**Source data:**

■ ■ ■ ■

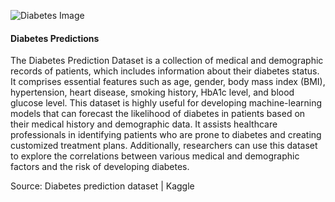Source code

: ![Diabetes Image](diabetes-image.png)








#### Diabetes Predictions
The Diabetes Prediction Dataset is a collection of medical and demographic records of patients, which includes information about their diabetes status. It comprises essential features such as age, gender, body mass index (BMI), hypertension, heart disease, smoking history, HbA1c level, and blood glucose level. This dataset is highly useful for developing machine-learning models that can forecast the likelihood of diabetes in patients based on their medical history and demographic data. It assists healthcare professionals in identifying patients who are prone to diabetes and creating customized treatment plans. Additionally, researchers can use this dataset to explore the correlations between various medical and demographic factors and the risk of developing diabetes.



Source: Diabetes prediction dataset | Kaggle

■ ■ ■ ■

**EXERCISE DESCRIPTION:**
Every record above must be repeated exactly, with the pictures dropped.

**RESULT OF THIS TASK:**
Source code

: ![Diabetes Image](diabetes-image.png)








#### Diabetes Predictions
The Diabetes Prediction Dataset is a collection of medical and demographic records of patients, which includes information about their diabetes status. It comprises essential features such as age, gender, body mass index (BMI), hypertension, heart disease, smoking history, HbA1c level, and blood glucose level. This dataset is highly useful for developing machine-learning models that can forecast the likelihood of diabetes in patients based on their medical history and demographic data. It assists healthcare professionals in identifying patients who are prone to diabetes and creating customized treatment plans. Additionally, researchers can use this dataset to explore the correlations between various medical and demographic factors and the risk of developing diabetes.



Source: Diabetes prediction dataset | Kaggle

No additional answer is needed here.